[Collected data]
□ □ □ □ □ □ □

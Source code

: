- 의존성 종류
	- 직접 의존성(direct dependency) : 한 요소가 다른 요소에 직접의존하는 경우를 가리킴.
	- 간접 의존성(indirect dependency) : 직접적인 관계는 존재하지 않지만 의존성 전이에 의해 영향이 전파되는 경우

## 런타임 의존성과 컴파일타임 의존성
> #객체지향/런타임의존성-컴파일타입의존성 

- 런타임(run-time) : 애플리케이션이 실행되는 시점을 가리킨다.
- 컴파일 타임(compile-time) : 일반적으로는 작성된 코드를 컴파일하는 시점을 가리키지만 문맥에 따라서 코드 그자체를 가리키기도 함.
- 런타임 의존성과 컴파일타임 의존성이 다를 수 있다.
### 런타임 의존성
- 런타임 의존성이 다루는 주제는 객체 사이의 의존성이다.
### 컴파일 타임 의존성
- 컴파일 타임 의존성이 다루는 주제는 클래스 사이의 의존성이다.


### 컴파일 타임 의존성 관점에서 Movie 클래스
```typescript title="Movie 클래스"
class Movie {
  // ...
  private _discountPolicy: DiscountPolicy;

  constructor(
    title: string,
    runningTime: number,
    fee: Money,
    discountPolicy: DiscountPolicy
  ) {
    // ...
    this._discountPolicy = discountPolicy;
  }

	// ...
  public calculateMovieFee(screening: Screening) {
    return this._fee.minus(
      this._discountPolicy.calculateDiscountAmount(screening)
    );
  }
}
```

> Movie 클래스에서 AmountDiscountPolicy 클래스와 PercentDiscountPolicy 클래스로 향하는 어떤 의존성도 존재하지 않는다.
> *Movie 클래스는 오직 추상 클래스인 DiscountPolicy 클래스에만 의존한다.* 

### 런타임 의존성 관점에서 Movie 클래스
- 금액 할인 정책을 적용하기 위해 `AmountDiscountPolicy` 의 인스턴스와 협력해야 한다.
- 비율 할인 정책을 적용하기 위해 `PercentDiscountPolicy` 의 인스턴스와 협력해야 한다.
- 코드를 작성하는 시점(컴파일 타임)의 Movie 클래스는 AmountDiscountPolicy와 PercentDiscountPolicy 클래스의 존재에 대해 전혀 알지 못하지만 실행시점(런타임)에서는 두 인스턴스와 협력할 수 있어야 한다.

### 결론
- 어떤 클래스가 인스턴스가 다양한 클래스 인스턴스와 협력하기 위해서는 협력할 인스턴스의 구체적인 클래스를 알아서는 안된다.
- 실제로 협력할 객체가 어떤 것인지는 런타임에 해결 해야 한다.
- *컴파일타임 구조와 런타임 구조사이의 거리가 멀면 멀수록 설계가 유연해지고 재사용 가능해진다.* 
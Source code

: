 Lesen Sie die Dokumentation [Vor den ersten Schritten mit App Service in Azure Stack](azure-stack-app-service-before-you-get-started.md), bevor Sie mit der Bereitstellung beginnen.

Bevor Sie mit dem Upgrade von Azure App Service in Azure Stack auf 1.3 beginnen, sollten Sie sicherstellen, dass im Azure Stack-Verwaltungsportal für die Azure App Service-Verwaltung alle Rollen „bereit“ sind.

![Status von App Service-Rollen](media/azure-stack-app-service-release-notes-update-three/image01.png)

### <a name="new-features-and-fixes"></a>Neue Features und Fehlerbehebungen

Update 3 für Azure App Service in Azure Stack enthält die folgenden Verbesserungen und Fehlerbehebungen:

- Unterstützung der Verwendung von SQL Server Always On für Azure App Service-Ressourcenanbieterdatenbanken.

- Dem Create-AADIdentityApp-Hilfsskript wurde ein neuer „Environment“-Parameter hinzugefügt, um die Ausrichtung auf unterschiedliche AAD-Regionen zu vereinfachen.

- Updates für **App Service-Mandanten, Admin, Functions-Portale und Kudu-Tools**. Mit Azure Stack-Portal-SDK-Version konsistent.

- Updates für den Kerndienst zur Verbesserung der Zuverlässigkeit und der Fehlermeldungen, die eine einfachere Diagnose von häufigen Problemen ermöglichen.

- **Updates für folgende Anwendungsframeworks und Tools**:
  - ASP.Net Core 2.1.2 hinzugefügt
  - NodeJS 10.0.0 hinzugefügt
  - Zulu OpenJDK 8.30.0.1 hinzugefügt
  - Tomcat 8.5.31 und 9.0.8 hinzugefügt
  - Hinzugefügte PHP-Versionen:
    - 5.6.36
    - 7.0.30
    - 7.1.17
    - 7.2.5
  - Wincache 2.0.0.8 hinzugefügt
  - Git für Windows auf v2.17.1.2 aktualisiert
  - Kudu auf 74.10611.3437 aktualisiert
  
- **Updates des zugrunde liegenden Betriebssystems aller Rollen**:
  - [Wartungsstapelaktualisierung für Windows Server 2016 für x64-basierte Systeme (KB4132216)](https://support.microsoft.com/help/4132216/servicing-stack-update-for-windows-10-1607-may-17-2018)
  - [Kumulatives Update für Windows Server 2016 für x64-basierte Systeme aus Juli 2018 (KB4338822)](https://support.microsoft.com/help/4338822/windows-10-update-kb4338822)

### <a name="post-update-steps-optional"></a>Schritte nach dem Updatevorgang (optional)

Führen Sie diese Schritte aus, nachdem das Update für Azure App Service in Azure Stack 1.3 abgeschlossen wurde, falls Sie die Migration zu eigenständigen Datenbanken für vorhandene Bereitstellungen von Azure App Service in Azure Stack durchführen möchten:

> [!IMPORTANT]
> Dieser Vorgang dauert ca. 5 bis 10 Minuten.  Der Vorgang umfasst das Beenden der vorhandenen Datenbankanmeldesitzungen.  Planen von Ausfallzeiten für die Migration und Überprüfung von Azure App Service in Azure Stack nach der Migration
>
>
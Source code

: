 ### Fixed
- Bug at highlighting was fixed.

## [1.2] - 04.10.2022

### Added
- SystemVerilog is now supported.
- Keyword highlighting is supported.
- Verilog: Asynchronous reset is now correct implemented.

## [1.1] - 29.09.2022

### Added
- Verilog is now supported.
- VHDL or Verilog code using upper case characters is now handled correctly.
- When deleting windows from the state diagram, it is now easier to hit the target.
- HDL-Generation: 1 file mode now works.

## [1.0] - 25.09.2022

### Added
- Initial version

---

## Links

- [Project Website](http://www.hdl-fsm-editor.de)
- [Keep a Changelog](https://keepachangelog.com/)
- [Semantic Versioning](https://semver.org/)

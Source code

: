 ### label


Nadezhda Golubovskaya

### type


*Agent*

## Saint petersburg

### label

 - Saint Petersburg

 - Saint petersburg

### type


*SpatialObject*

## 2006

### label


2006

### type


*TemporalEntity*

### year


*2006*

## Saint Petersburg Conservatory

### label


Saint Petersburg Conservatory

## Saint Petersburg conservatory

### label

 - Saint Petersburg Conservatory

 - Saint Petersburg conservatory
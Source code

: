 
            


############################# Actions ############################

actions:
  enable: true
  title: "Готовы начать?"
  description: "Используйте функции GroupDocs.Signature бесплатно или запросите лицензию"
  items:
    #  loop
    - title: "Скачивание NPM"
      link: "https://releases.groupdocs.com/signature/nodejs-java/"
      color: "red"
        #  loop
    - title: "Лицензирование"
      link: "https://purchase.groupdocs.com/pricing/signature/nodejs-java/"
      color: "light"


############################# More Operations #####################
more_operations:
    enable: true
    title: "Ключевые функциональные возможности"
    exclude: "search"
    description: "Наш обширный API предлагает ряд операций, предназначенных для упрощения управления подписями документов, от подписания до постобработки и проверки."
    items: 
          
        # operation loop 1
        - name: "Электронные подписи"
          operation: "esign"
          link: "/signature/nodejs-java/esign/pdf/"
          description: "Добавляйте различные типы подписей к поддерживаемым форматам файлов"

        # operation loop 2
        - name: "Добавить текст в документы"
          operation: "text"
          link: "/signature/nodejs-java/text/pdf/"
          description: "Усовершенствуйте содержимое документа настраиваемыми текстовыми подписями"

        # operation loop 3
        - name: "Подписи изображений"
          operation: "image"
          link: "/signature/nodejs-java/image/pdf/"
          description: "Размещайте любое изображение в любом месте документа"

□ □ □ □ □ □ □

Exercise details: When a line among the entries contains "this", pull that line out.

Task result:
    this._discountPolicy = discountPolicy;
    return this._fee.minus(
      this._discountPolicy.calculateDiscountAmount(screening)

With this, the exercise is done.